|Glaucoma affected response time on a visual attention task in central vision due to a functional slowdown in aging and the loss of contract sensitivity, which predicted the behavioral change on fixation duration. Click image to enlarge.
To better understand the implication of a potential cognitive change in glaucoma and help improve the follow-up on the impact of the pathology, researchers aimed to evaluate the effect of primary open-angle glaucoma on the visual attention system by recording responses of behavioral and oculomotor strategies. They found that glaucoma affects response time on a visual attention task in central vision. Although this can potentially be explained by slowdown in aging, the researchers point out that the presence of glaucoma “considerably increased the manual response time” as well as overall reaction time, they wrote in their paper for Optometry & Vision Science.
A combination of 20 individuals with primary open-angle glaucoma, 18 age-matched controls and 20 young controls were stimulated in central visual areas considered functionally normal. The procedure consisted of visual (eye-tracking recordings) and manual detection of a target. Participants were tested binocularly between 0° and 5° eccentricity, with visual field sensitivity still within normal limits.
“We observed significant changes in gaze strategy, which suggests that glaucoma participants made specific top-down adjustments during the visual exploration,” the authors explained in the article. “Eyes of glaucoma participants traveled a greater distance on the screen and participants used longer fixations to locate a visual target among distractors. The loss of contrast sensitivity is a relevant clinical factor predicting these behavioral changes.”
Glaucoma participants performed the same as control groups in response accuracy, however, and did not show any difficulty linked with increased number or color of distractors.
“A possible explanation for the lack of difference of response between groups is the absence of temporal constraints in this task because the stimulus disappeared when the target localization was achieved; therefore, the response time could reach a ceiling from the first level of difficulty,” the authors explained. “The different levels of difficulty manipulated in our experiment were too easy and this presents a limit of the study. However, this ceiling response time seems to increase with age and eye disease.”

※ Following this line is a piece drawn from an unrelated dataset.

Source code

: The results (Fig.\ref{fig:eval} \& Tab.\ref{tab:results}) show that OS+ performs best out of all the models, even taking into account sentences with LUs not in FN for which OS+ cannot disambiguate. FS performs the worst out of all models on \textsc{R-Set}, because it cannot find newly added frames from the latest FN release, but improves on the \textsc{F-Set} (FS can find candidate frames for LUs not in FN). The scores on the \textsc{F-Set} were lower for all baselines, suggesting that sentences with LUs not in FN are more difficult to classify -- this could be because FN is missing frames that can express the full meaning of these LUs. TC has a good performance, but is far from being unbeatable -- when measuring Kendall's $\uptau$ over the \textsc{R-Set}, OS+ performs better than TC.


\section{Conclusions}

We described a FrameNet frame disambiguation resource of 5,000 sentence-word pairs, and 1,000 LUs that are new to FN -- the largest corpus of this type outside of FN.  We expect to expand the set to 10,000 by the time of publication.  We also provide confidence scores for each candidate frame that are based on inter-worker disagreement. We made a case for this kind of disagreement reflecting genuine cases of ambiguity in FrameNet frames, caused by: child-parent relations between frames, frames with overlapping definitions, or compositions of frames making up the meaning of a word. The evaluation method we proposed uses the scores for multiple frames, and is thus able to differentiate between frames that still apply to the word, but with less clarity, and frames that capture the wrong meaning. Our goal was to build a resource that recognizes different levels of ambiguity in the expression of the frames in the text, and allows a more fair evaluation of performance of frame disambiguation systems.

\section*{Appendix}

Glaucoma participants were 404 milliseconds slower to respond than age-matched controls on manual response time (delay between the first fixation on the target and manual response). An aging effect on visual response time (delay between the stimulus presentation and the first fixation on the target windows) was found for both glaucoma participants and age-matched controls in the amount of 56 milliseconds on average, attributed to a functional slowdown in aging.
The open-ended duration of the task seemed to benefit glaucoma patients and limit the impact of increasing the difficulty. No difference in response time was found related to the addition of distractions, the authors added. The response mode and lack of time constraints could be a reason for the lack of differences between these conditions.
“Our study demonstrated that glaucoma participants could visually detect a target among distractors in the same timeframe as age-matched peers if they were stimulated where their visual field sensitivity was still within normal limits,” the authors concluded in the study. “Taking these results together, we cannot consider that people with glaucoma show attentional difficulty to detect targets, but changes in their visual exploration strategy led to global longer delay in manual response.”
Beal L, Garric C, Rouland J-F, et al. Central visual attention in primary open-angle glaucoma. Optom Vis Sci. July 3, 2023. [Epub ahead of print.]